Chercheuse : 
Grimard, Carolyne

Établissement : 
Université de Montréal

Année de concours : 
2021-2022

Lorsque l’on s’intéresse au vivre-ensemble dans les sociétés contemporaines occidentales, force est de constater que l’itinérance remet en question certaines attentes sociales autant envers les individus (aller à l’école, travailler, avoir un domicile), qu’envers l’usage des espaces publics (les trottoirs sont des lieux de transit et de circulation, les parcs sont des aires de jeux pour les touts-petits, etc.) (Bellot 2005; Castel, 1995). Souvent considérées comme des populations nuisibles, les personnes en situation d’itinérance (PSI) sont aussi perçues comme ayant des effets négatifs sur les activités commerciales et touristiques de villes (Cloke et al., 2000; Cresswell, 1996; Gibson, 2005; Parazelli, 2013; Mitchell, 2003). L’architecture, comprise comme étant l’ensemble des gestes d’aménagement de l’espace qui soutiennent le fonctionnement et l’organisation d’une ville, est influencée autant par des intérêts privés (investisseurs, promoteurs immobiliers), que par des intérêts publics (administrateurs des villes, organismes communautaires, société civile) (Architecture sans frontières Québec). Elle concerne par ailleurs toutes les populations qui cohabitent dans un espace donné. Or l’architecture laisse parfois de côté des populations pour des raisons esthétiques, géographiques ou encore financière. Dans cette lignée, des recherches ont montré comment l’architecture, peut agir comme un acteur à part entière pour cacher et disloquer la présence des personnes sans-abri, au sein des villes notamment des zones touristiques ou de consommation (Amster, 2003). Sachant que les gestionnaires de villes ont des intérêts économiques, technologiques et fiscaux dans l’aménagement du tissu urbain, est-ce à eux d’en déterminer ses formes ?

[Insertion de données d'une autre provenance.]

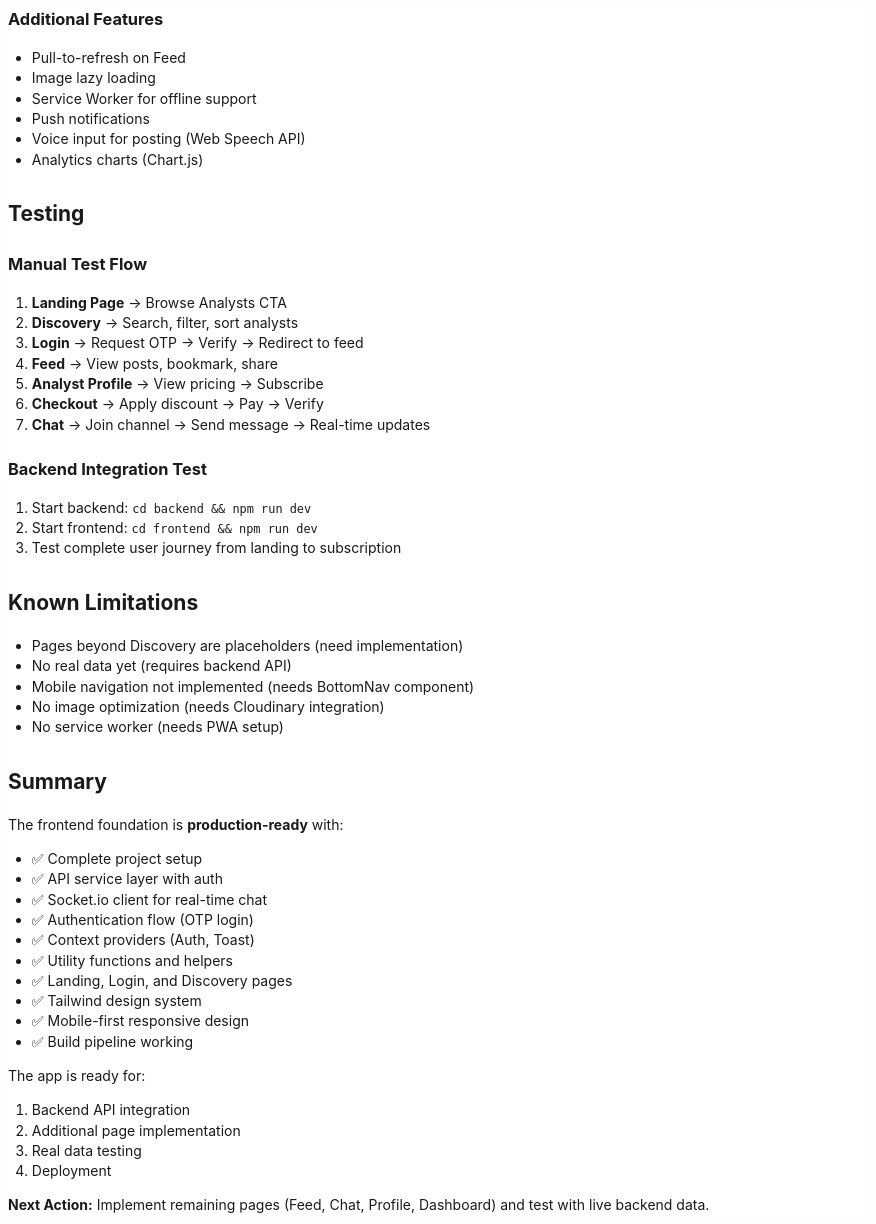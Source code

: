 ### Additional Features

- Pull-to-refresh on Feed
- Image lazy loading
- Service Worker for offline support
- Push notifications
- Voice input for posting (Web Speech API)
- Analytics charts (Chart.js)

## Testing

### Manual Test Flow

1. **Landing Page** → Browse Analysts CTA
2. **Discovery** → Search, filter, sort analysts
3. **Login** → Request OTP → Verify → Redirect to feed
4. **Feed** → View posts, bookmark, share
5. **Analyst Profile** → View pricing → Subscribe
6. **Checkout** → Apply discount → Pay → Verify
7. **Chat** → Join channel → Send message → Real-time updates

### Backend Integration Test

1. Start backend: `cd backend && npm run dev`
2. Start frontend: `cd frontend && npm run dev`
3. Test complete user journey from landing to subscription

## Known Limitations

- Pages beyond Discovery are placeholders (need implementation)
- No real data yet (requires backend API)
- Mobile navigation not implemented (needs BottomNav component)
- No image optimization (needs Cloudinary integration)
- No service worker (needs PWA setup)

## Summary

The frontend foundation is **production-ready** with:

- ✅ Complete project setup
- ✅ API service layer with auth
- ✅ Socket.io client for real-time chat
- ✅ Authentication flow (OTP login)
- ✅ Context providers (Auth, Toast)
- ✅ Utility functions and helpers
- ✅ Landing, Login, and Discovery pages
- ✅ Tailwind design system
- ✅ Mobile-first responsive design
- ✅ Build pipeline working

The app is ready for:
1. Backend API integration
2. Additional page implementation
3. Real data testing
4. Deployment

**Next Action:** Implement remaining pages (Feed, Chat, Profile, Dashboard) and test with live backend data.
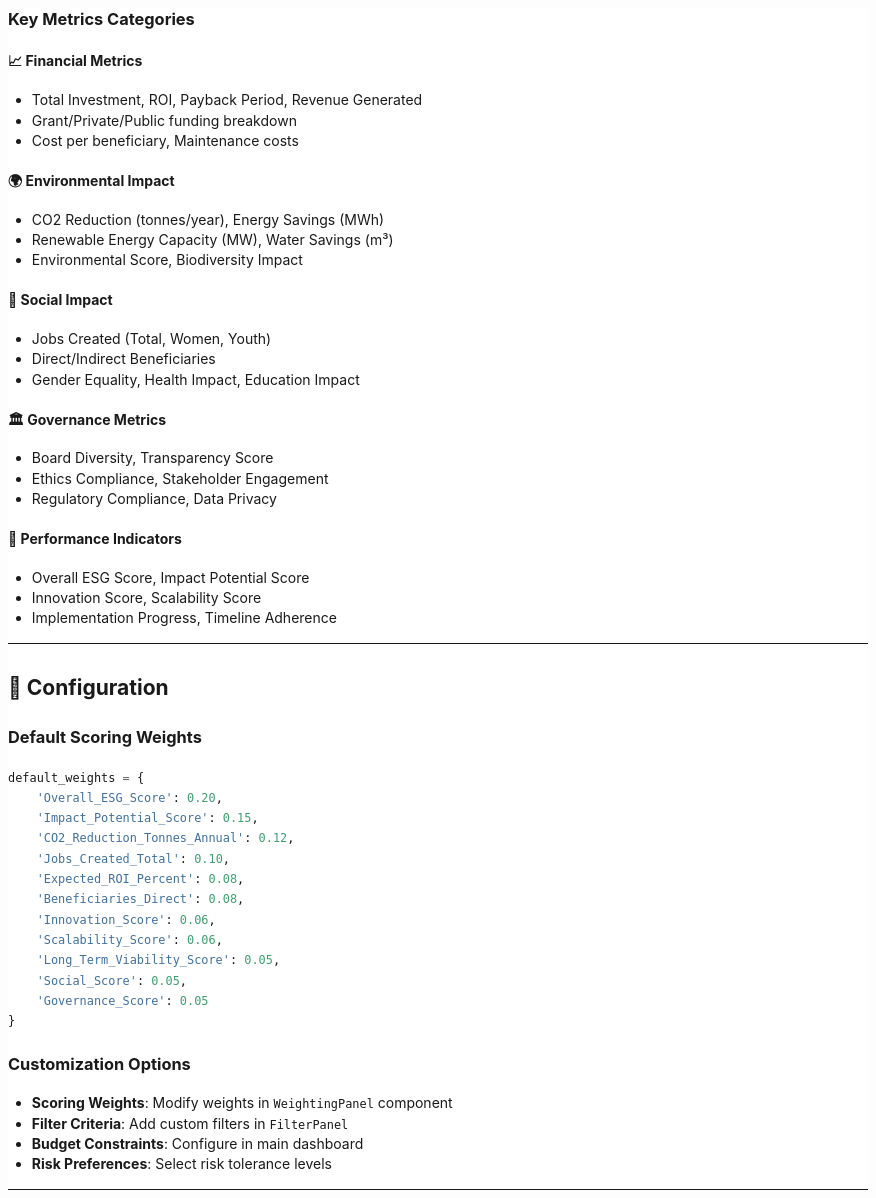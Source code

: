 ### Key Metrics Categories

#### 📈 **Financial Metrics**
- Total Investment, ROI, Payback Period, Revenue Generated
- Grant/Private/Public funding breakdown
- Cost per beneficiary, Maintenance costs

#### 🌍 **Environmental Impact**
- CO2 Reduction (tonnes/year), Energy Savings (MWh)
- Renewable Energy Capacity (MW), Water Savings (m³)
- Environmental Score, Biodiversity Impact

#### 👥 **Social Impact**
- Jobs Created (Total, Women, Youth)
- Direct/Indirect Beneficiaries
- Gender Equality, Health Impact, Education Impact

#### 🏛️ **Governance Metrics**
- Board Diversity, Transparency Score
- Ethics Compliance, Stakeholder Engagement
- Regulatory Compliance, Data Privacy

#### 🎯 **Performance Indicators**
- Overall ESG Score, Impact Potential Score
- Innovation Score, Scalability Score
- Implementation Progress, Timeline Adherence

---

## 🔧 Configuration

### Default Scoring Weights
```python
default_weights = {
    'Overall_ESG_Score': 0.20,
    'Impact_Potential_Score': 0.15,
    'CO2_Reduction_Tonnes_Annual': 0.12,
    'Jobs_Created_Total': 0.10,
    'Expected_ROI_Percent': 0.08,
    'Beneficiaries_Direct': 0.08,
    'Innovation_Score': 0.06,
    'Scalability_Score': 0.06,
    'Long_Term_Viability_Score': 0.05,
    'Social_Score': 0.05,
    'Governance_Score': 0.05
}
```

### Customization Options
- **Scoring Weights**: Modify weights in `WeightingPanel` component
- **Filter Criteria**: Add custom filters in `FilterPanel`
- **Budget Constraints**: Configure in main dashboard
- **Risk Preferences**: Select risk tolerance levels

---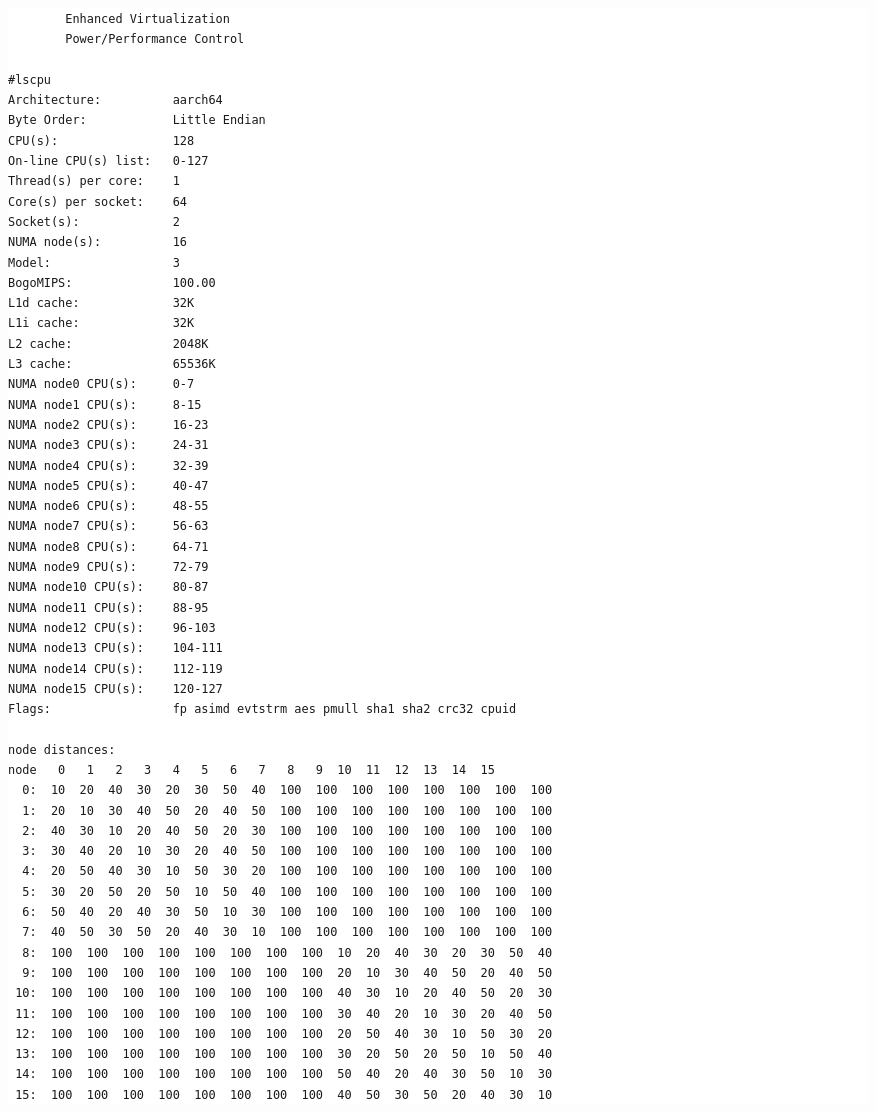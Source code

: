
 ```
        Enhanced Virtualization
        Power/Performance Control

#lscpu
Architecture:          aarch64
Byte Order:            Little Endian
CPU(s):                128
On-line CPU(s) list:   0-127
Thread(s) per core:    1
Core(s) per socket:    64
Socket(s):             2
NUMA node(s):          16
Model:                 3
BogoMIPS:              100.00
L1d cache:             32K
L1i cache:             32K
L2 cache:              2048K
L3 cache:              65536K
NUMA node0 CPU(s):     0-7
NUMA node1 CPU(s):     8-15
NUMA node2 CPU(s):     16-23
NUMA node3 CPU(s):     24-31
NUMA node4 CPU(s):     32-39
NUMA node5 CPU(s):     40-47
NUMA node6 CPU(s):     48-55
NUMA node7 CPU(s):     56-63
NUMA node8 CPU(s):     64-71
NUMA node9 CPU(s):     72-79
NUMA node10 CPU(s):    80-87
NUMA node11 CPU(s):    88-95
NUMA node12 CPU(s):    96-103
NUMA node13 CPU(s):    104-111
NUMA node14 CPU(s):    112-119
NUMA node15 CPU(s):    120-127
Flags:                 fp asimd evtstrm aes pmull sha1 sha2 crc32 cpuid

node distances:
node   0   1   2   3   4   5   6   7   8   9  10  11  12  13  14  15
  0:  10  20  40  30  20  30  50  40  100  100  100  100  100  100  100  100
  1:  20  10  30  40  50  20  40  50  100  100  100  100  100  100  100  100
  2:  40  30  10  20  40  50  20  30  100  100  100  100  100  100  100  100
  3:  30  40  20  10  30  20  40  50  100  100  100  100  100  100  100  100
  4:  20  50  40  30  10  50  30  20  100  100  100  100  100  100  100  100
  5:  30  20  50  20  50  10  50  40  100  100  100  100  100  100  100  100
  6:  50  40  20  40  30  50  10  30  100  100  100  100  100  100  100  100
  7:  40  50  30  50  20  40  30  10  100  100  100  100  100  100  100  100
  8:  100  100  100  100  100  100  100  100  10  20  40  30  20  30  50  40
  9:  100  100  100  100  100  100  100  100  20  10  30  40  50  20  40  50
 10:  100  100  100  100  100  100  100  100  40  30  10  20  40  50  20  30
 11:  100  100  100  100  100  100  100  100  30  40  20  10  30  20  40  50
 12:  100  100  100  100  100  100  100  100  20  50  40  30  10  50  30  20
 13:  100  100  100  100  100  100  100  100  30  20  50  20  50  10  50  40
 14:  100  100  100  100  100  100  100  100  50  40  20  40  30  50  10  30
 15:  100  100  100  100  100  100  100  100  40  50  30  50  20  40  30  10
```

Le vivre-ensemble est ainsi traversé autant par des enjeux sociaux (populations), que des enjeux architecturaux (gestes d’aménagement), les uns influençant les autres. Ce sont justement ces influences qui nous intéressent et qui seront l’objet de cette présente recherche. Comment les PSI transforment-elles l’aménagement urbain pour y habiter et s’y sentir « bien » ou encore pour répondre à leurs besoins ? Et comment cet aménagement urbain les influence dans leur façon d’habiter la ville ?

Il s’agira donc d’analyser le rapport entre l’architecture et une population perçue comme indésirable, au moyen d’observations directes, au travers une étude photographique (Didi-Huberman, 2011) des usages (formels et informels) par les PSI d’espaces publics à Montréal et à Québec, ainsi qu’à l’aide d’entretiens qualitatifs auprès de PSI. Utilisant un cadre d’analyse multidisciplinaire, ce cadre permet d’une part, de mettre en lumière « comment les inégalités et le pouvoir sont amplifiés et canalisés par les processus spatiaux » (Walby & Lippert, 2012, p. 1018). D’autre part, il permettra de révéler les rapports subjectifs, affectifs, imaginaires et émotionnels qu’entretiennent les PSI à leur environnement quotidien, notamment la ville. Les objectifs seront : 1) de mieux comprendre le rôle et la place de l’architecture dans les processus de «l’habité» des personnes sans-abri et les rapports de pouvoir dont elles font l’objet; 2) d’explorer et de mettre au jour comment ces dernières habitent la ville, l’influence, se font influencer par elle. Pour y arriver, nous serons soutenue par notre partenaire de recherche Architecture sans frontières Québec.